As far as I know, there aren't many "mainstream" generic RPGs on the market. Off the top of my head I can only name a few: GURPS, Fudge and to some extent, D20 and BRP (while they have capabilities of being generic systems, the main focus is on a certain game like D&D or Call of Cthulhu). The majority of RPGs available, and this is especially true in brick and mortar gaming stores, are complete games: rules + setting. 
What I am aiming at is, that the average or a new roleplayer is only familiar with the "ready made product" approach. And by this extent, when they are using Savage Worlds, they only use it to play certain games (Deadlands, Beasts & Barbarians and what-not). While there is nothing wrong with this approach, Savage Worlds has an extra wild card in it's sleeve: You can use this game the same way you would use Lego bricks.

Let me explain...
Remember when you used to play with Lego? I do. I had a box with all the components needed to build a plane, pirate ship or a moon buggy. I dumped all this stuff on the floor, and with the instructions in my hand, started building the toy shown on the box. Once I played with it enough, I built something else from those bricks. The plane was turned into a helicopter and pirate ship into an scurvy island fortress. The next step was to mix the sets. Making a pirate plane, or space pirates!
I have a very similar approach to Savage Worlds. The Wild Card I was talking about before is "compatibility". Just like all Lego bricks can connect to one another, so can Savage Worlds setting books. Each book is like a box of Lego bricks. And there is a ton of those boxes out there!

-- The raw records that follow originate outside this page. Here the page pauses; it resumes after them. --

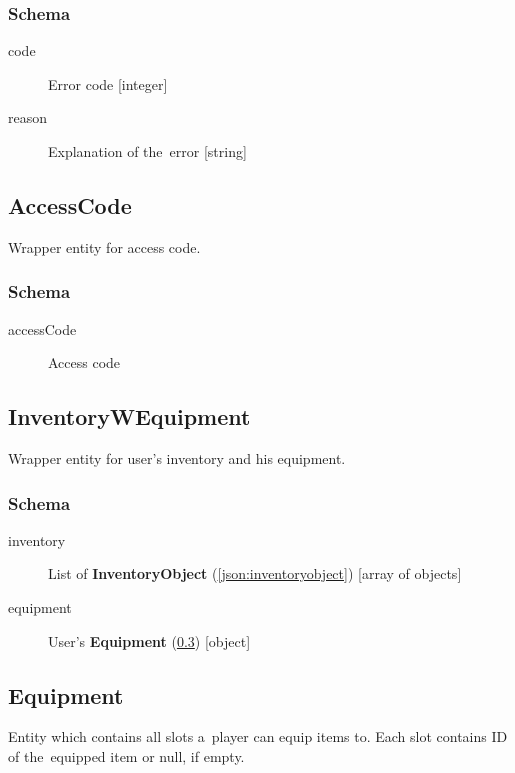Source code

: 		\subsubsection{Schema}
			\begin{description}
				\item[code] Error code [integer]
				\item[reason] Explanation of the~error [string]
			\end{description}

	\subsection{AccessCode}
		\label{json:accesscode}
		Wrapper entity for access code.
		\subsubsection{Schema}
			\begin{description}
				\item[accessCode] Access code
			\end{description}

	\subsection{InventoryWEquipment}
		\label{json:inventoryequipment}
		Wrapper entity for user's inventory and his equipment.		
		\subsubsection{Schema}
			\begin{description}
				\item[inventory] List of \textbf{InventoryObject} (\ref{json:inventoryobject}) [array of objects]
				\item[equipment] User's \textbf{Equipment} (\ref{json:equipment}) [object]
			\end{description}
	
	\subsection{Equipment}
		\label{json:equipment}
		Entity which contains all slots a~player can equip items to. Each slot contains ID of the~equipped item or null, if empty. 
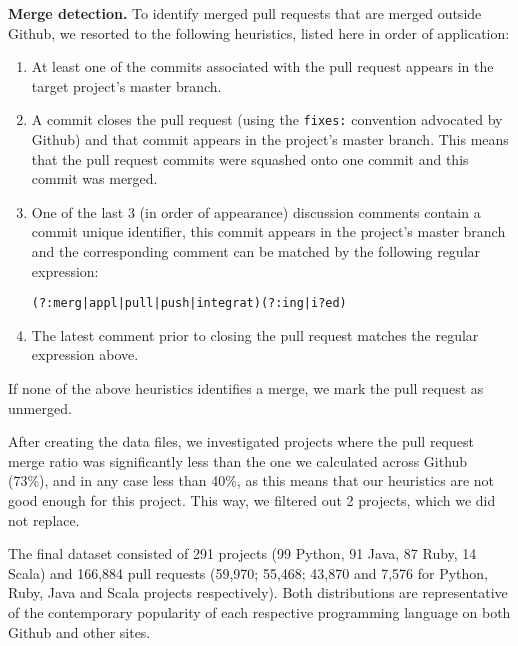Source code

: \documentclass{sig-alternate}
\begin{document}
\textbf{Merge detection.} To
identify merged pull requests that are merged outside Github, we resorted to the following heuristics, listed here in order of application:

\begin{enumerate}

  \item At least one of the commits associated with the pull request appears in
    the target project's master branch. 

  \item A commit closes the pull request (using the \texttt{fixes:} convention
    advocated by Github) and that commit appears in the project's master branch.
    This means that the pull request commits were squashed onto one commit and
    this commit was merged.

  \item One of the last 3 (in order of appearance) discussion comments contain a
    commit unique identifier, this commit appears in the project's master branch
    and the corresponding comment can be matched by the following regular
    expression:

    \begin{small}
    \texttt{(?:merg|appl|pull|push|integrat)(?:ing|i?ed)}
    \end{small}
  \item The latest comment prior to closing the pull request matches the 
    regular expression above.

\end{enumerate}

If none of the above heuristics identifies a merge, we mark the pull request
as unmerged. 

After creating the data files, we investigated projects where the pull request
merge ratio was significantly less than the one we calculated across Github
(73\%), and in any case less than 40\%, as this means that our heuristics are not
good enough for this project. This way, we filtered out 2 projects, which we did not
replace.

The final dataset consisted of 291 projects (99 Python, 91 Java, 87 Ruby, 14
Scala) and 166,884 pull requests (59,970; 55,468; 43,870 and 7,576 for Python,
Ruby, Java and Scala projects respectively). Both distributions are
representative of the contemporary popularity of each respective programming
language on both Github and other sites.

%
\end{document}
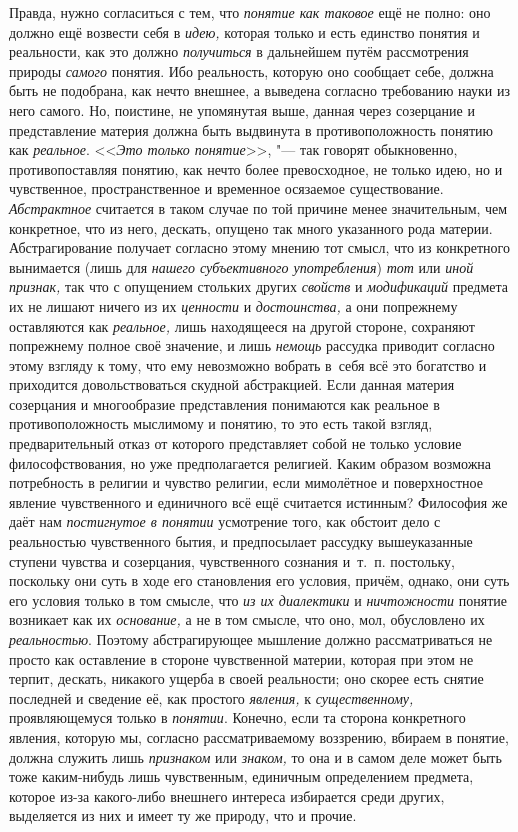 Правда, нужно согласиться с тем, что {\em понятие как таковое}
ещё не полно: оно должно ещё возвести себя в {\em идею,} которая
только и есть единство понятия и реальности, как это должно
{\em получиться} в дальнейшем путём рассмотрения природы
{\em самого} понятия. Ибо
реальность, которую оно сообщает себе, должна быть не подобрана, как нечто
внешнее, а выведена согласно требованию науки из него самого. Но, поистине,
не упомянутая выше, данная через созерцание и представление материя должна
быть выдвинута в противоположность понятию как {\em реальное}.
<<{\em Это только понятие}>>, "---
так говорят обыкновенно, противопоставляя понятию, как нечто
более превосходное, не только идею, но и чувственное, пространственное и
временное осязаемое существование. {\em Абстрактное}
считается в таком случае по той причине менее значительным,
чем конкретное, что из него, дескать, опущено так много указанного рода
материи. Абстрагирование получает согласно этому мнению тот смысл, что из
конкретного вынимается (лишь для {\em нашего субъективного
употребления}) {\em тот} или {\em иной признак,}
так что с опущением стольких других {\em свойств} и {\em модификаций}
предмета их не лишают ничего из их {\em ценности} и {\em достоинства,} а они
попрежнему оставляются как {\em реальное,} лишь находящееся на другой
стороне, сохраняют попрежнему полное своё значение, и лишь {\em немощь}
рассудка приводит согласно этому взгляду к тому, что ему
невозможно вобрать в~себя всё это богатство и приходится довольствоваться
скудной абстракцией. Если данная материя созерцания и многообразие
представления понимаются как реальное в противоположность мыслимому и
понятию, то это есть такой взгляд, предварительный отказ от которого
представляет собой не только условие философствования, но уже
предполагается религией. Каким образом возможна потребность в религии и
чувство религии, если мимолётное и поверхностное явление чувственного и
единичного всё ещё считается истинным? Философия же даёт нам
{\em постигнутое в понятии}
усмотрение того, как обстоит дело с реальностью чувственного
бытия, и предпосылает рассудку вышеуказанные ступени чувства и созерцания,
чувственного сознания и~т.~п. постольку, поскольку они суть
в ходе его становления его условия, причём, однако, они суть его условия
только в том смысле, что {\em из их диалектики} и
{\em ничтожности} понятие возникает как их {\em основание,}
а не в том смысле, что оно, мол, обусловлено их {\em реальностью}.
Поэтому абстрагирующее мышление должно рассматриваться не
просто как оставление в стороне чувственной материи, которая при этом не
терпит, дескать, никакого ущерба в своей реальности; оно скорее есть снятие
последней и сведение её, как простого {\em явления,} к {\em существенному,}
проявляющемуся только в {\em понятии}. Конечно,
если та сторона конкретного явления, которую мы, согласно рассматриваемому
воззрению, вбираем в понятие, должна служить лишь
{\em признаком} или {\em знаком,} то она и в
самом деле может быть тоже каким-нибудь лишь чувственным, единичным
определением предмета, которое из-за какого-либо внешнего интереса
избирается среди других, выделяется из них и имеет ту же природу, что и прочие.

On the Savage Insider website you can find a list of all the official and licensed settings. This does not include all the fan projects that you can find. That's a lot of "boxes", each with a set of interesting "bricks". No matter what type of game you fancy playing - cowboy vs aliens, xcom rpg, urban fantasy - you can find boxes or just the bricks that will fit your needs.
There is a lot more to it, than just genre-mashing. Sometimes you can add a single "brick" to change the entire feel of the game (like adding Gritty Damage to a High Fantasy game). Want more variety? An Edge or a Hindrance from a different setting, maybe particular equipment or magic variant strikes your fancy? Why not add it to your game? As long as the rest of the group is fine with it, it can lead only to more fun.

Go and check places like Savagepedia or Savage Heros. Don't be afraid to experiment. Find what you like and play something you will enjoy.

I know that this approach is nothing new for many gamers, but I hope that some of you might find it interesting and worth trying.